Kandagan, Wartapembaruan.co.id -- Polisi menetapkan dua tersangka kasus dugaan korupsi pengadaan tanah aset milik Dinas Pemuda Olahraga dan Pariwisata (Disporapar) Hulu Sungai Selatan (HSS).Dua orang tersebut PTK dan PPTK pengadaan tanah dan juga ASN di Disporpar HSS.
Satu tersangka menghadiri panggilan polisi untuk pemeriksaan, Selasa (6/9/2022) di ruang Reskrim Polres HSS.
HW (40) ditetapkan sebagai tersangka dalam kasus dugaan korupsi pengadaan tanah aset daerah Disporapar HSS.
HW merupakan PPTK pengadaan tanah. HW mengatakan, pihaknya datang untuk melakukan pemeriksaan.

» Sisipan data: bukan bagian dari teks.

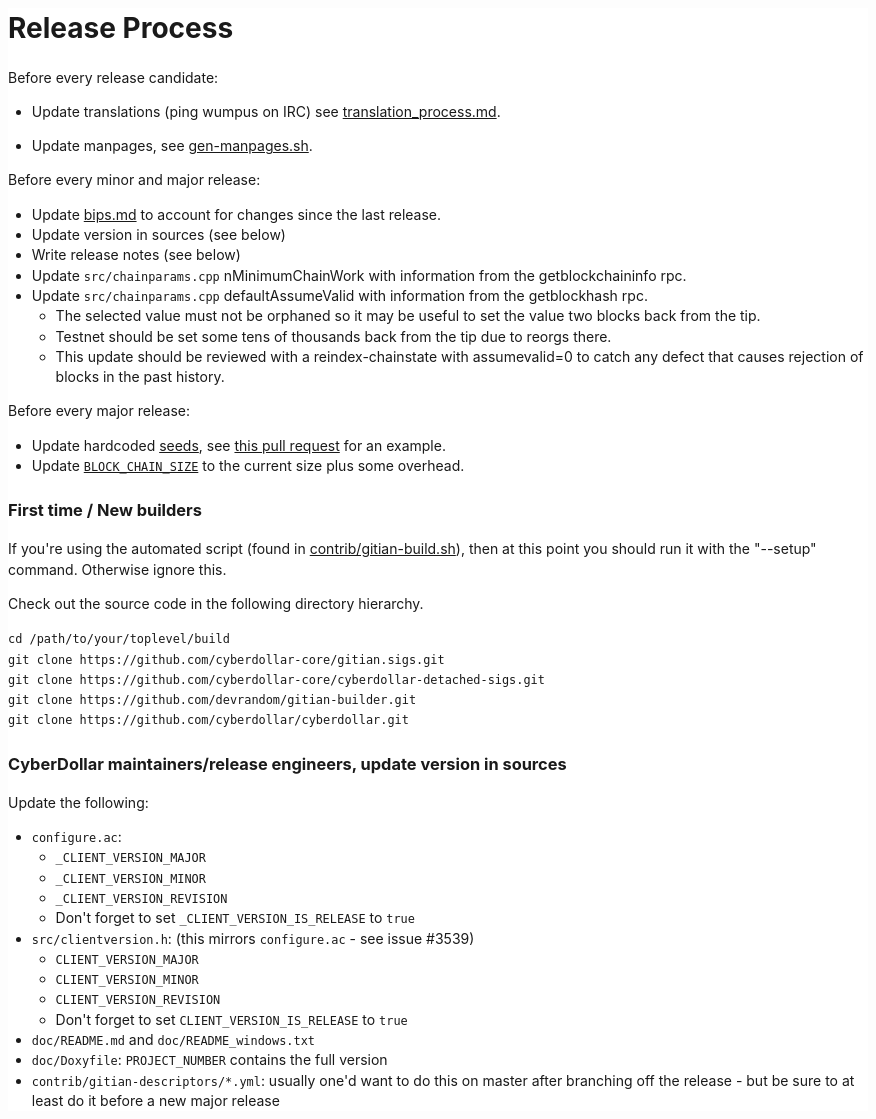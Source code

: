 Release Process
====================

Before every release candidate:

* Update translations (ping wumpus on IRC) see [translation_process.md](https://github.com/cyberdollar/cyberdollar/blob/master/doc/translation_process.md#synchronising-translations).

* Update manpages, see [gen-manpages.sh](https://github.com/cyberdollar/cyberdollar/blob/master/contrib/devtools/README.md#gen-manpagessh).

Before every minor and major release:

* Update [bips.md](bips.md) to account for changes since the last release.
* Update version in sources (see below)
* Write release notes (see below)
* Update `src/chainparams.cpp` nMinimumChainWork with information from the getblockchaininfo rpc.
* Update `src/chainparams.cpp` defaultAssumeValid  with information from the getblockhash rpc.
  - The selected value must not be orphaned so it may be useful to set the value two blocks back from the tip.
  - Testnet should be set some tens of thousands back from the tip due to reorgs there.
  - This update should be reviewed with a reindex-chainstate with assumevalid=0 to catch any defect
     that causes rejection of blocks in the past history.

Before every major release:

* Update hardcoded [seeds](/contrib/seeds/README.md), see [this pull request](https://github.com/cyberdollar/cyberdollar/pull/7415) for an example.
* Update [`BLOCK_CHAIN_SIZE`](/src/qt/intro.cpp) to the current size plus some overhead.

### First time / New builders

If you're using the automated script (found in [contrib/gitian-build.sh](/contrib/gitian-build.sh)), then at this point you should run it with the "--setup" command. Otherwise ignore this.

Check out the source code in the following directory hierarchy.

    cd /path/to/your/toplevel/build
    git clone https://github.com/cyberdollar-core/gitian.sigs.git
    git clone https://github.com/cyberdollar-core/cyberdollar-detached-sigs.git
    git clone https://github.com/devrandom/gitian-builder.git
    git clone https://github.com/cyberdollar/cyberdollar.git

### CyberDollar maintainers/release engineers, update version in sources

Update the following:

- `configure.ac`:
    - `_CLIENT_VERSION_MAJOR`
    - `_CLIENT_VERSION_MINOR`
    - `_CLIENT_VERSION_REVISION`
    - Don't forget to set `_CLIENT_VERSION_IS_RELEASE` to `true`
- `src/clientversion.h`: (this mirrors `configure.ac` - see issue #3539)
    - `CLIENT_VERSION_MAJOR`
    - `CLIENT_VERSION_MINOR`
    - `CLIENT_VERSION_REVISION`
    - Don't forget to set `CLIENT_VERSION_IS_RELEASE` to `true`
- `doc/README.md` and `doc/README_windows.txt`
- `doc/Doxyfile`: `PROJECT_NUMBER` contains the full version
- `contrib/gitian-descriptors/*.yml`: usually one'd want to do this on master after branching off the release - but be sure to at least do it before a new major release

Ia datang dengan didampingi dua orang pengacara.
Ia ditetapkan tersangka ter tanggal 31 Agustus 2022 lalu. Dan saat ini dipanggil untuk pemeriksaan sebagai tersangka.
Terkait keterlibatannya, HW mengaku tidak mengetahui terkait adanya kasus dugaan korupsi.
Dikatakannya, ia hanya melaksanakan pekerjaan sesuai arahan dari pimpinan.
Ia mengaku sudah bekerja sesuai SOP dan aturan yang ada. Disebutkannya, pengadaan lahan ini juga atas sepengetahuan dan disetujui oleh pimpinannya saat itu yakni Kepala Dinas.
HW meminta agar proses hukum adil. Ia juga merasa menjadi korban.
Kasatreskrim Polres HSS, AKP Matnur menjelaskan, bahwa pihaknya sudah mendapatkan bukti-bukti hasil penyidikan kasus korupsi pengadaan tanah aset daerah tersebut.
Disebutkannya ada tiga alat bukti. Yakni saksi, keterangan ahli, dan surat.
Setelah penetapan tersangka, pihaknya akan melimpahkan kasus ini ke JPU untuk disidangkan di Pengadilan Tipikor Banjarmasin.
Ia berkeyakinan memiliki bukti kuat. Apalagi tahapan menetapkan tersangka panjang. Yakni sejak 2021 hingga 2022.
"Tersangka yakni PPK dan PPTK. Kasusnya, pengadaan tanah, di Kecamatan Loksado," katanya
Ia mengatakan, tanah tersebut merupakan hutan produksi yang diperjualbelikan.
Bahkan, berdasarkan auditor kerugian negara mencapai Rp 800 juta.
"Ini perbuatan melawan hukum. Ada kerugian negara. Melalui audit investigasi sesuai dengan domain. Ada merugikan keuangan negara. Kami rampungkan penyelidikan baru dilimpahkan ke kejaksaan," katanya.
Kini keduanya tidak ditahan. Hanya wajib lapor karena yang bersangkutan dianggap koperatif.
Ke depan, pihaknya tidak menutup adanya tersangka baru dalam kasus ini.
Permasalahan jual beli tanah di Desa Hulu Banyu, Kecamatan Loksado tersebut pernah disidangkan pada Pengadilan Negeri (PN) Kandangan dalam gugatan yang diajukan pemerintah daerah kepada pemilik tanah dalam kasus perdata.
Dalam gugatan yang diajukan pemerintah daerah tersebut, ternyata tanah yang dijual statusnya masuk dalam kawasan hutan lindung.
Sedangkan putusan PN Kandangan Nomor 1/Pdt.G/2022/PN Kgn majelis hakim menjatuhkan putusan gugatan tidak dapat diterima atau NO.
Pertimbangannya, pemerintah daerah tidak menunjukkan bukti bahwa tanah yang dibeli berstatus hutan lindung dari instansi berwenang yakni Badan Pertanahan Nasional.
Majelis hakim juga mempertimbangkan bahwa seharusnya gugatan tersebut tidak perlu diajukan karena tanah yang dibeli jika benar-benar berstatus hutan lindung. Maka bisa dikonversi sebagaimana keterangan pihak notaris saat diperiksa sebagai saksi persidangan.
Tujuan pembelian tanah sesuai dengan tujuan yakni untuk pengembangan wisata alam Objek Wisata Air Panas Tanuhi Loksado.